Source texts of formatted documents
⁂

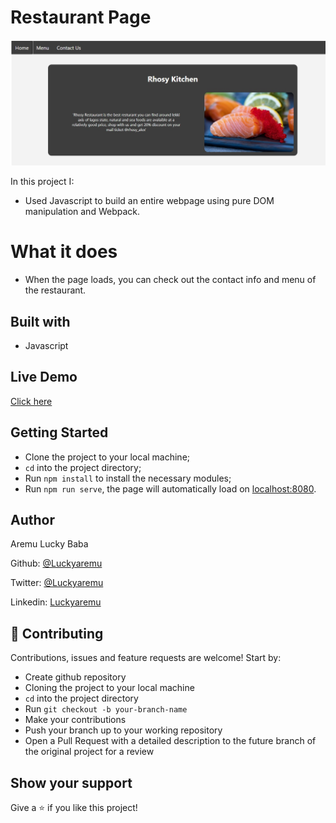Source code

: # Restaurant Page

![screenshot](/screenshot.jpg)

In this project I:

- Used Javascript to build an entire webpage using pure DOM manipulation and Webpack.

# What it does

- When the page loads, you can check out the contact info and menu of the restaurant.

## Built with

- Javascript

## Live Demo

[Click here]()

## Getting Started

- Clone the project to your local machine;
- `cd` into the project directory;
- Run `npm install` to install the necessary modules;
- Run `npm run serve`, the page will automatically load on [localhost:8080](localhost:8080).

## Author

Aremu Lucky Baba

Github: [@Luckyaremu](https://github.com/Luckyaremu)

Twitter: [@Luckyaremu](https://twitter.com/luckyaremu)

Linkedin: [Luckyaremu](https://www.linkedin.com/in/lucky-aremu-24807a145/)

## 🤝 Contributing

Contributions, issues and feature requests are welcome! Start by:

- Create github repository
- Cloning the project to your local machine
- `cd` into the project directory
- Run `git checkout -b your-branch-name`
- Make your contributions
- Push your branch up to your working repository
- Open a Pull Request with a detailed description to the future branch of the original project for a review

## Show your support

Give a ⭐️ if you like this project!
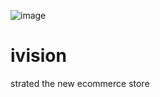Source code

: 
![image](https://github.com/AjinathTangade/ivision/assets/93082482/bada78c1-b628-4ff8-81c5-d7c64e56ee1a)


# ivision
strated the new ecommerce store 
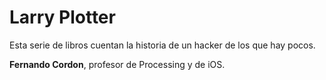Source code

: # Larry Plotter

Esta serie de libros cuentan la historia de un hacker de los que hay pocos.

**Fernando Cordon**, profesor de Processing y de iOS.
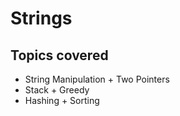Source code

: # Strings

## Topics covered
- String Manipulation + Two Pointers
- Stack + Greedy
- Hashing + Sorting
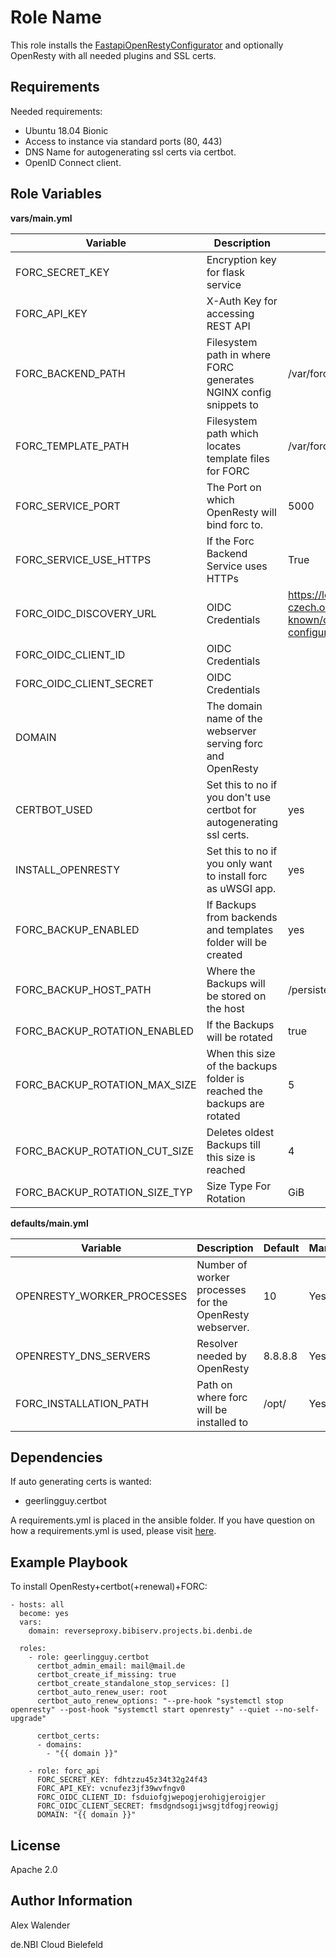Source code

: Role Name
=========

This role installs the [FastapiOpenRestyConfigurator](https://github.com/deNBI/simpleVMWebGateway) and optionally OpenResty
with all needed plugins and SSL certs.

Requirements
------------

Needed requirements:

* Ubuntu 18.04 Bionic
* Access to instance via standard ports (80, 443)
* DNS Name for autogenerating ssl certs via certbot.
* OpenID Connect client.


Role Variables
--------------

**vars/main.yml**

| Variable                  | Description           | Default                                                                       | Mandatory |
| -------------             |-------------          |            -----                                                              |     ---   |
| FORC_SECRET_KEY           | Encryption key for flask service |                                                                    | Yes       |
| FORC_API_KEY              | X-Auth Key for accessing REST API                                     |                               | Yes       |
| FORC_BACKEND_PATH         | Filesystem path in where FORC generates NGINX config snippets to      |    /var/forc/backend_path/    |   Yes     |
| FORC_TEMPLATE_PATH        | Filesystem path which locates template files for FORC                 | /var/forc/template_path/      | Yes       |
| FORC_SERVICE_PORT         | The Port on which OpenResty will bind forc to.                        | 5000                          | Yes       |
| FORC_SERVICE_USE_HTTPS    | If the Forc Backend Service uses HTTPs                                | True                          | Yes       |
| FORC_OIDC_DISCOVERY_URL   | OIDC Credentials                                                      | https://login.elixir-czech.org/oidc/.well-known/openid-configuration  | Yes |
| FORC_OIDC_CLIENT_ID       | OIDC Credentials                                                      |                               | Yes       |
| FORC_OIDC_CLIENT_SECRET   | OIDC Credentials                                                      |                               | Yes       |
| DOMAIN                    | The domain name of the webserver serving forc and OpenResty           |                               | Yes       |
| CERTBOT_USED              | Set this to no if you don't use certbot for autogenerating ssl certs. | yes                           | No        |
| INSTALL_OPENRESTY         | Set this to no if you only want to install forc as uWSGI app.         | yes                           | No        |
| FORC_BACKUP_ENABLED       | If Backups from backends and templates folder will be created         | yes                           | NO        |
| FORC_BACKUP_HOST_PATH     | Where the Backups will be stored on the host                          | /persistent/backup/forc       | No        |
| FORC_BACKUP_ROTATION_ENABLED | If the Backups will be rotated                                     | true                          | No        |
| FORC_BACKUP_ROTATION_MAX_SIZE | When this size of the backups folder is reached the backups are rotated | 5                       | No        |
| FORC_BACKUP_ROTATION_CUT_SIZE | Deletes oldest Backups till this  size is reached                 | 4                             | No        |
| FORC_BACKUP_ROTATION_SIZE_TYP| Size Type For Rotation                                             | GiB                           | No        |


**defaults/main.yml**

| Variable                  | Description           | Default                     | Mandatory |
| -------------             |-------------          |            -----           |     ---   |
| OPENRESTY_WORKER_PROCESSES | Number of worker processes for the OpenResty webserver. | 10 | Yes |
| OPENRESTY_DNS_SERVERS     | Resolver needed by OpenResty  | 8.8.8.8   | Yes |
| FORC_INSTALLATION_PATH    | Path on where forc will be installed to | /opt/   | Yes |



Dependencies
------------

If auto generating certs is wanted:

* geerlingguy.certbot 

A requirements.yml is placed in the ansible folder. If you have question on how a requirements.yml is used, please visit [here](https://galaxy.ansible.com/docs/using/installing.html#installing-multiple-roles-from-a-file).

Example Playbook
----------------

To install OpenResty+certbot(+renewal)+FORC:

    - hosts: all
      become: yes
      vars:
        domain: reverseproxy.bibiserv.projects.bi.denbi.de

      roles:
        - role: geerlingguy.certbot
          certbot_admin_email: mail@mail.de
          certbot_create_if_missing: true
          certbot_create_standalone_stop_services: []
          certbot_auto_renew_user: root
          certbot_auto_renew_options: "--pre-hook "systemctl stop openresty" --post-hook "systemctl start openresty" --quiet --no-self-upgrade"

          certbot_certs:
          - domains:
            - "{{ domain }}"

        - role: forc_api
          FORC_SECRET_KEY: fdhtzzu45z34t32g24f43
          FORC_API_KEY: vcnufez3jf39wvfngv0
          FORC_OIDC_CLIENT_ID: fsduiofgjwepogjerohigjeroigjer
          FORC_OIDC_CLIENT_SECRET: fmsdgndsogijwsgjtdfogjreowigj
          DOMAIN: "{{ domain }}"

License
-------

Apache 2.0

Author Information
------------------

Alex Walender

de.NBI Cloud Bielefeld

⁂

Exercise aim => Using the entries above, find all lines with "When". Copy them.

Your response =>
- When the page loads, you can check out the contact info and menu of the restaurant.
| FORC_BACKUP_ROTATION_MAX_SIZE | When this size of the backups folder is reached the backups are rotated | 5                       | No        |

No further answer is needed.